> [Task brief] Repeat the records in full. No pictures belong in the copy.

> [Source records]
■ ■ ■ ■ ■ ■ ■

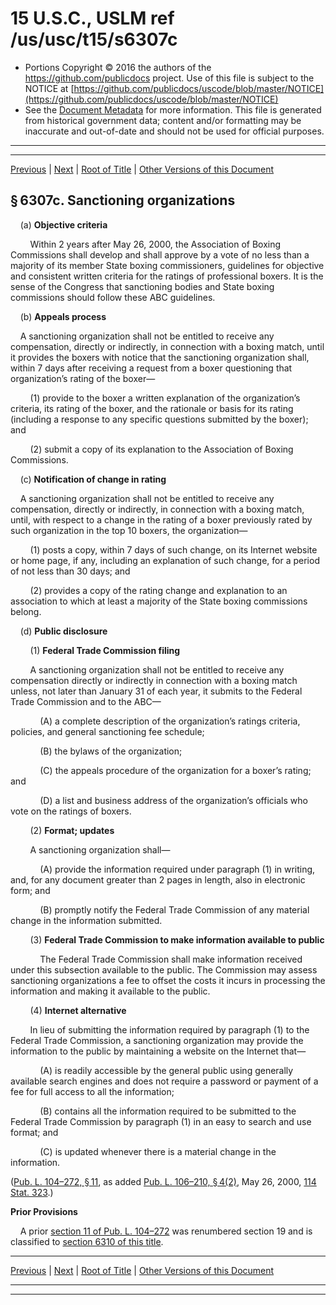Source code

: ---
---

# 15 U.S.C., USLM ref /us/usc/t15/s6307c

* Portions Copyright © 2016 the authors of the https://github.com/publicdocs project.
  Use of this file is subject to the NOTICE at [https://github.com/publicdocs/uscode/blob/master/NOTICE](https://github.com/publicdocs/uscode/blob/master/NOTICE)
* See the [Document Metadata](././../../../..//README.md) for more information.
  This file is generated from historical government data; content and/or formatting may be inaccurate and out-of-date and should not be used for official purposes.

----------
----------

[Previous](./../../../..//us/usc/t15/ch89/m__us_usc_t15_s6307b.md) | [Next](./../../../..//us/usc/t15/ch89/m__us_usc_t15_s6307d.md) | [Root of Title](./../../../../) | [Other Versions of this Document](https://publicdocs.github.io/go/links?ns=uslm&ref=%2Fus%2Fusc%2Ft15%2Fs6307c)

## § 6307c. Sanctioning organizations

    (a) __Objective criteria__ 

        Within 2 years after May 26, 2000, the Association of Boxing Commissions shall develop and shall approve by a vote of no less than a majority of its member State boxing commissioners, guidelines for objective and consistent written criteria for the ratings of professional boxers. It is the sense of the Congress that sanctioning bodies and State boxing commissions should follow these ABC guidelines.

    (b) __Appeals process__ 

    A sanctioning organization shall not be entitled to receive any compensation, directly or indirectly, in connection with a boxing match, until it provides the boxers with notice that the sanctioning organization shall, within 7 days after receiving a request from a boxer questioning that organization’s rating of the boxer—

        (1) provide to the boxer a written explanation of the organization’s criteria, its rating of the boxer, and the rationale or basis for its rating (including a response to any specific questions submitted by the boxer); and

        (2) submit a copy of its explanation to the Association of Boxing Commissions.

    (c) __Notification of change in rating__ 

    A sanctioning organization shall not be entitled to receive any compensation, directly or indirectly, in connection with a boxing match, until, with respect to a change in the rating of a boxer previously rated by such organization in the top 10 boxers, the organization—

        (1) posts a copy, within 7 days of such change, on its Internet website or home page, if any, including an explanation of such change, for a period of not less than 30 days; and

        (2) provides a copy of the rating change and explanation to an association to which at least a majority of the State boxing commissions belong.

    (d) __Public disclosure__ 

        (1) __Federal Trade Commission filing__ 

        A sanctioning organization shall not be entitled to receive any compensation directly or indirectly in connection with a boxing match unless, not later than January 31 of each year, it submits to the Federal Trade Commission and to the ABC—

            (A) a complete description of the organization’s ratings criteria, policies, and general sanctioning fee schedule;

            (B) the bylaws of the organization;

            (C) the appeals procedure of the organization for a boxer’s rating; and

            (D) a list and business address of the organization’s officials who vote on the ratings of boxers.

        (2) __Format; updates__ 

        A sanctioning organization shall—

            (A) provide the information required under paragraph (1) in writing, and, for any document greater than 2 pages in length, also in electronic form; and

            (B) promptly notify the Federal Trade Commission of any material change in the information submitted.

        (3) __Federal Trade Commission to make information available to public__ 

            The Federal Trade Commission shall make information received under this subsection available to the public. The Commission may assess sanctioning organizations a fee to offset the costs it incurs in processing the information and making it available to the public.

        (4) __Internet alternative__ 

        In lieu of submitting the information required by paragraph (1) to the Federal Trade Commission, a sanctioning organization may provide the information to the public by maintaining a website on the Internet that—

            (A) is readily accessible by the general public using generally available search engines and does not require a password or payment of a fee for full access to all the information;

            (B) contains all the information required to be submitted to the Federal Trade Commission by paragraph (1) in an easy to search and use format; and

            (C) is updated whenever there is a material change in the information.

([Pub. L. 104–272, § 11][/us/pl/104/272/s11], as added [Pub. L. 106–210, § 4(2)][/us/pl/106/210/s4/2], May 26, 2000, [114 Stat. 323][/us/stat/114/323].)

 __Prior Provisions__ 

    A prior [section 11 of Pub. L. 104–272][/us/pl/104/272/s11] was renumbered section 19 and is classified to [section 6310 of this title][/us/usc/t15/s6310].

----------

[Previous](./../../../..//us/usc/t15/ch89/m__us_usc_t15_s6307b.md) | [Next](./../../../..//us/usc/t15/ch89/m__us_usc_t15_s6307d.md) | [Root of Title](./../../../../) | [Other Versions of this Document](https://publicdocs.github.io/go/links?ns=uslm&ref=%2Fus%2Fusc%2Ft15%2Fs6307c)

----------
----------

[/us/pl/104/272/s11]: https://publicdocs.github.io/go/links?ns=uslm&ref=%2Fus%2Fpl%2F104%2F272%2Fs11
[/us/pl/106/210/s4/2]: https://publicdocs.github.io/go/links?ns=uslm&ref=%2Fus%2Fpl%2F106%2F210%2Fs4%2F2
[/us/stat/114/323]: https://publicdocs.github.io/go/links?ns=uslm&ref=%2Fus%2Fstat%2F114%2F323
[/us/pl/104/272/s11]: https://publicdocs.github.io/go/links?ns=uslm&ref=%2Fus%2Fpl%2F104%2F272%2Fs11
[/us/usc/t15/s6310]: https://publicdocs.github.io/go/links?ns=uslm&ref=%2Fus%2Fusc%2Ft15%2Fs6310



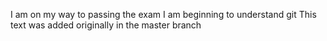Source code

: I am on my way to passing the exam
I am beginning to understand git
This text was added originally in the master branch
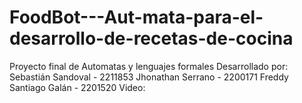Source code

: # FoodBot---Aut-mata-para-el-desarrollo-de-recetas-de-cocina
Proyecto final de Automatas y lenguajes formales
Desarrollado por:
Sebastián Sandoval - 2211853
Jhonathan Serrano - 2200171
Freddy Santiago Galán - 2201520
Video:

■ ■ ■ ■ ■ ■ ■

> [Written response]
Source code

: ---
---

# 15 U.S.C., USLM ref /us/usc/t15/s6307c

* Portions Copyright © 2016 the authors of the https://github.com/publicdocs project.
  Use of this file is subject to the NOTICE at [https://github.com/publicdocs/uscode/blob/master/NOTICE](https://github.com/publicdocs/uscode/blob/master/NOTICE)
* See the [Document Metadata](././../../../..//README.md) for more information.
  This file is generated from historical government data; content and/or formatting may be inaccurate and out-of-date and should not be used for official purposes.

----------
----------

[Previous](./../../../..//us/usc/t15/ch89/m__us_usc_t15_s6307b.md) | [Next](./../../../..//us/usc/t15/ch89/m__us_usc_t15_s6307d.md) | [Root of Title](./../../../../) | [Other Versions of this Document](https://publicdocs.github.io/go/links?ns=uslm&ref=%2Fus%2Fusc%2Ft15%2Fs6307c)

## § 6307c. Sanctioning organizations

    (a) __Objective criteria__ 

        Within 2 years after May 26, 2000, the Association of Boxing Commissions shall develop and shall approve by a vote of no less than a majority of its member State boxing commissioners, guidelines for objective and consistent written criteria for the ratings of professional boxers. It is the sense of the Congress that sanctioning bodies and State boxing commissions should follow these ABC guidelines.

    (b) __Appeals process__ 

    A sanctioning organization shall not be entitled to receive any compensation, directly or indirectly, in connection with a boxing match, until it provides the boxers with notice that the sanctioning organization shall, within 7 days after receiving a request from a boxer questioning that organization’s rating of the boxer—

        (1) provide to the boxer a written explanation of the organization’s criteria, its rating of the boxer, and the rationale or basis for its rating (including a response to any specific questions submitted by the boxer); and

        (2) submit a copy of its explanation to the Association of Boxing Commissions.

    (c) __Notification of change in rating__ 

    A sanctioning organization shall not be entitled to receive any compensation, directly or indirectly, in connection with a boxing match, until, with respect to a change in the rating of a boxer previously rated by such organization in the top 10 boxers, the organization—

        (1) posts a copy, within 7 days of such change, on its Internet website or home page, if any, including an explanation of such change, for a period of not less than 30 days; and

        (2) provides a copy of the rating change and explanation to an association to which at least a majority of the State boxing commissions belong.

    (d) __Public disclosure__ 

        (1) __Federal Trade Commission filing__ 

        A sanctioning organization shall not be entitled to receive any compensation directly or indirectly in connection with a boxing match unless, not later than January 31 of each year, it submits to the Federal Trade Commission and to the ABC—

            (A) a complete description of the organization’s ratings criteria, policies, and general sanctioning fee schedule;

            (B) the bylaws of the organization;

            (C) the appeals procedure of the organization for a boxer’s rating; and

            (D) a list and business address of the organization’s officials who vote on the ratings of boxers.

        (2) __Format; updates__ 

        A sanctioning organization shall—

            (A) provide the information required under paragraph (1) in writing, and, for any document greater than 2 pages in length, also in electronic form; and

            (B) promptly notify the Federal Trade Commission of any material change in the information submitted.

        (3) __Federal Trade Commission to make information available to public__ 

            The Federal Trade Commission shall make information received under this subsection available to the public. The Commission may assess sanctioning organizations a fee to offset the costs it incurs in processing the information and making it available to the public.

        (4) __Internet alternative__ 

        In lieu of submitting the information required by paragraph (1) to the Federal Trade Commission, a sanctioning organization may provide the information to the public by maintaining a website on the Internet that—

            (A) is readily accessible by the general public using generally available search engines and does not require a password or payment of a fee for full access to all the information;

            (B) contains all the information required to be submitted to the Federal Trade Commission by paragraph (1) in an easy to search and use format; and

            (C) is updated whenever there is a material change in the information.

([Pub. L. 104–272, § 11][/us/pl/104/272/s11], as added [Pub. L. 106–210, § 4(2)][/us/pl/106/210/s4/2], May 26, 2000, [114 Stat. 323][/us/stat/114/323].)

 __Prior Provisions__ 

    A prior [section 11 of Pub. L. 104–272][/us/pl/104/272/s11] was renumbered section 19 and is classified to [section 6310 of this title][/us/usc/t15/s6310].

----------

[Previous](./../../../..//us/usc/t15/ch89/m__us_usc_t15_s6307b.md) | [Next](./../../../..//us/usc/t15/ch89/m__us_usc_t15_s6307d.md) | [Root of Title](./../../../../) | [Other Versions of this Document](https://publicdocs.github.io/go/links?ns=uslm&ref=%2Fus%2Fusc%2Ft15%2Fs6307c)

----------
----------

[/us/pl/104/272/s11]: https://publicdocs.github.io/go/links?ns=uslm&ref=%2Fus%2Fpl%2F104%2F272%2Fs11
[/us/pl/106/210/s4/2]: https://publicdocs.github.io/go/links?ns=uslm&ref=%2Fus%2Fpl%2F106%2F210%2Fs4%2F2
[/us/stat/114/323]: https://publicdocs.github.io/go/links?ns=uslm&ref=%2Fus%2Fstat%2F114%2F323
[/us/pl/104/272/s11]: https://publicdocs.github.io/go/links?ns=uslm&ref=%2Fus%2Fpl%2F104%2F272%2Fs11
[/us/usc/t15/s6310]: https://publicdocs.github.io/go/links?ns=uslm&ref=%2Fus%2Fusc%2Ft15%2Fs6310



Source code

: I am on my way to passing the exam
I am beginning to understand git
This text was added originally in the master branch
Source code

: # FoodBot---Aut-mata-para-el-desarrollo-de-recetas-de-cocina
Proyecto final de Automatas y lenguajes formales
Desarrollado por:
Sebastián Sandoval - 2211853
Jhonathan Serrano - 2200171
Freddy Santiago Galán - 2201520
Video:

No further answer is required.